Updated

Two U.S. Marines were killed in a "hostile incident" in southern Afghanistan, where a white transport helicopter also crashed, officials said Tuesday.

The two Marines were killed in the southern Helmand province on Monday, said U.S. military spokeswoman Capt. Elizabeth Mathias. She did not have other details.

Some 4,000 Marines are pushing through Helmand province in the biggest U.S. military operation in Afghanistan since the ouster of the Taliban from power in 2001. The region is the world's largest opium poppy producing area and the Taliban's heartland.

Taliban fighters have planted dozens of roadside bombs in the region, one of the greatest threats to troops operating there. Militants have increased their attacks dramatically in the last three years.

The deaths bring to 107 the number of U.S. troops killed in Afghanistan so far this year, compared with 151 U.S. deaths in all of 2008. As of Monday, at least 660 members of the U.S. military had died in Afghanistan, Pakistan and Uzbekistan since 2001, according to the Defense Department. Of those, the military says 492 were killed by hostile action.

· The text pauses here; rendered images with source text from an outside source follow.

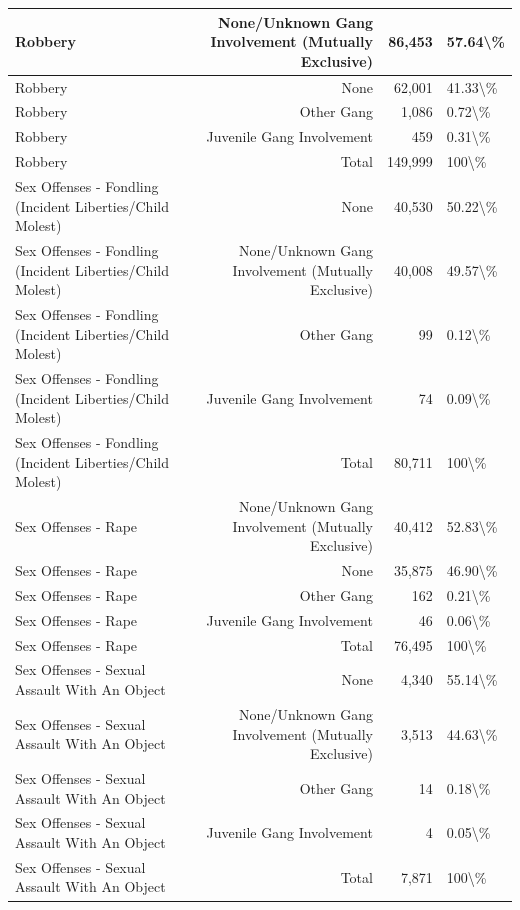 \documentclass[
]{krantz}
\begin{document}
\begin{longtable}[t]{l|r|r|l}
\hline
Robbery & None/Unknown Gang Involvement (Mutually Exclusive) & 86,453 & 57.64\textbackslash{}\%\\
\hline
Robbery & None & 62,001 & 41.33\textbackslash{}\%\\
\hline
Robbery & Other Gang & 1,086 & 0.72\textbackslash{}\%\\
\hline
Robbery & Juvenile Gang Involvement & 459 & 0.31\textbackslash{}\%\\
\hline
Robbery & Total & 149,999 & 100\textbackslash{}\%\\
\hline
Sex Offenses - Fondling (Incident Liberties/Child Molest) & None & 40,530 & 50.22\textbackslash{}\%\\
\hline
Sex Offenses - Fondling (Incident Liberties/Child Molest) & None/Unknown Gang Involvement (Mutually Exclusive) & 40,008 & 49.57\textbackslash{}\%\\
\hline
Sex Offenses - Fondling (Incident Liberties/Child Molest) & Other Gang & 99 & 0.12\textbackslash{}\%\\
\hline
Sex Offenses - Fondling (Incident Liberties/Child Molest) & Juvenile Gang Involvement & 74 & 0.09\textbackslash{}\%\\
\hline
Sex Offenses - Fondling (Incident Liberties/Child Molest) & Total & 80,711 & 100\textbackslash{}\%\\
\hline
Sex Offenses - Rape & None/Unknown Gang Involvement (Mutually Exclusive) & 40,412 & 52.83\textbackslash{}\%\\
\hline
Sex Offenses - Rape & None & 35,875 & 46.90\textbackslash{}\%\\
\hline
Sex Offenses - Rape & Other Gang & 162 & 0.21\textbackslash{}\%\\
\hline
Sex Offenses - Rape & Juvenile Gang Involvement & 46 & 0.06\textbackslash{}\%\\
\hline
Sex Offenses - Rape & Total & 76,495 & 100\textbackslash{}\%\\
\hline
Sex Offenses - Sexual Assault With An Object & None & 4,340 & 55.14\textbackslash{}\%\\
\hline
Sex Offenses - Sexual Assault With An Object & None/Unknown Gang Involvement (Mutually Exclusive) & 3,513 & 44.63\textbackslash{}\%\\
\hline
Sex Offenses - Sexual Assault With An Object & Other Gang & 14 & 0.18\textbackslash{}\%\\
\hline
Sex Offenses - Sexual Assault With An Object & Juvenile Gang Involvement & 4 & 0.05\textbackslash{}\%\\
\hline
Sex Offenses - Sexual Assault With An Object & Total & 7,871 & 100\textbackslash{}\%\\

\end{longtable}
\end{document}
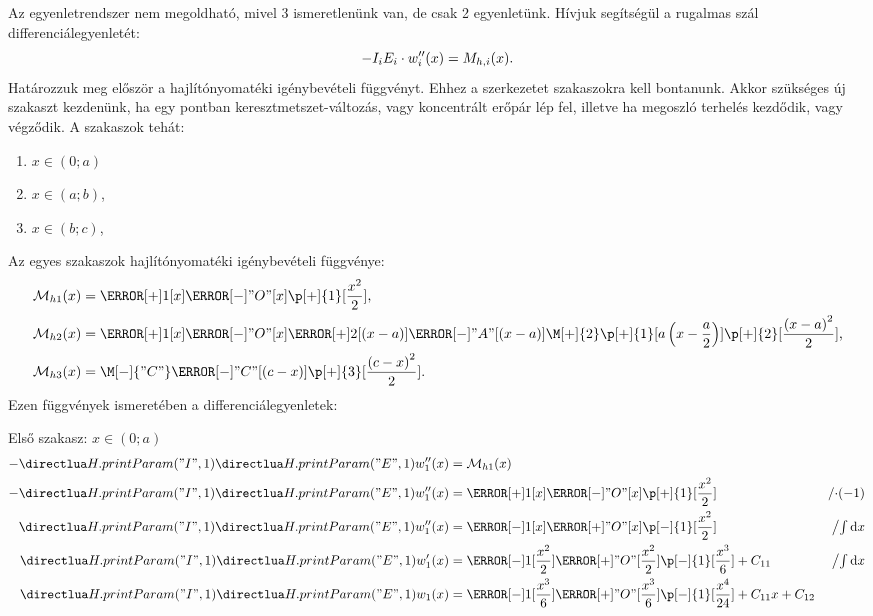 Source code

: Az egyenletrendszer nem megoldható, mivel 3 ismeretlenünk van, de csak 2
egyenletünk. Hívjuk segítségül a rugalmas szál differenciálegyenletét:
\begin{equation}
  -I_i E_i \cdot w_i''(x) = M_{h,i}(x)
  \text.
  \label{eq:diffeq-base}
\end{equation}
Határozzuk meg először a hajlítónyomatéki igénybevételi függvényt. Ehhez
a szerkezetet szakaszokra kell bontanunk. Akkor szükséges új szakaszt
kezdenünk, ha egy pontban keresztmetszet-változás, vagy koncentrált erőpár
lép fel, illetve ha megoszló terhelés kezdődik, vagy végződik. A szakaszok
tehát:
\begin{multicols}{3}
  \begin{enumerate}
    \item $x \in (0; a)$
    \item $x \in (a; b)$,
    \item $x \in (b; c)$,
  \end{enumerate}
\end{multicols}
Az egyes szakaszok hajlítónyomatéki igénybevételi függvénye:
\begin{align}
  \spec M_{h1}(x) & =
  \F[+]{1}[x]
  \F[-]{"O"}[x]
  \p[+]{1}[\frac{x^2}{2}]
  \text,
  \\
  \spec M_{h2}(x) & =
  \F[+]{1}[x]
  \F[-]{"O"}[x]
  \F[+]{2}[(x - a)]
  \F[-]{"A"}[(x - a)]
  \M[+]{2}
  \p[+]{1}[a \left( x - \frac{a}{2} \right)]
  \p[+]{2}[ \frac{\left( x - a \right)^2 }{2}]
  \text,
  \\
  \spec M_{h3}(x) & =
  \M[-]{"C"}
  \F[-]{"C"}[(c - x)]
  \p[+]{3}[\frac{\left( c - x \right)^2}{2}]
  \text.
\end{align}
Ezen függvények ismeretében a differenciálegyenletek:
\newcommand{\op}[1]{&{\textstyle \left/ #1 \right.}}
\newcommand{\opint}{\op{\int \mathrm d x}}


Első szakasz: $x \in (0;a)$
\begin{align}
  - \I{1} \E{1} w_1''(x) & =
  \spec M_{h1}(x)
  \\
  - \I{1} \E{1} w_1''(x) & =
  \F[+]{1}[x]
  \F[-]{"O"}[x]
  \p[+]{1}[\frac{x^2}{2}]
  \op{\cdot(-1)}
  \\
  \I{1} \E{1} w_1''(x)   & =
  \F[-]{1}[x]
  \F[+]{"O"}[x]
  \p[-]{1}[\frac{x^2}{2}]
  \opint{}
  \\
  \I{1} \E{1} w_1'(x)    & =
  \F[-]{1}[\frac{x^2}{2}]
  \F[+]{"O"}[\frac{x^2}{2}]
  \p[-]{1}[\frac{x^3}{6}]
  + C_{11}
  \opint{}
  \\
  \I{1} \E{1} w_1(x)     & =
  \F[-]{1}[\frac{x^3}{6}]
  \F[+]{"O"}[\frac{x^3}{6}]
  \p[-]{1}[\frac{x^4}{24}]
  + C_{11} x
  + C_{12}
\end{align}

Elsewhere in Helmand, a white transport helicopter crashed around daybreak Tuesday in Sangin district, said Fazel Haq, the top district official.

It was not clear if there were casualties, Haq said. The helicopter caught fire.

The helicopter is civilian, not military, but it wasn't immediately clear who it belongs to, said U.S. military spokeswoman Lt. Cmdr. Christine Sidenstricker.

White transport helicopters are used by private contractors and organizations such as the U.N. and the U.S. Embassy, but U.N. and U.S. officials said the helicopter did not appear to be one of theirs.

Separately, a roadside blast Tuesday hit a civilian vehicle in Uruzgan, another southern province, killing three people and wounded six others, according to an Interior Ministry statement. It said all the victims were civilians.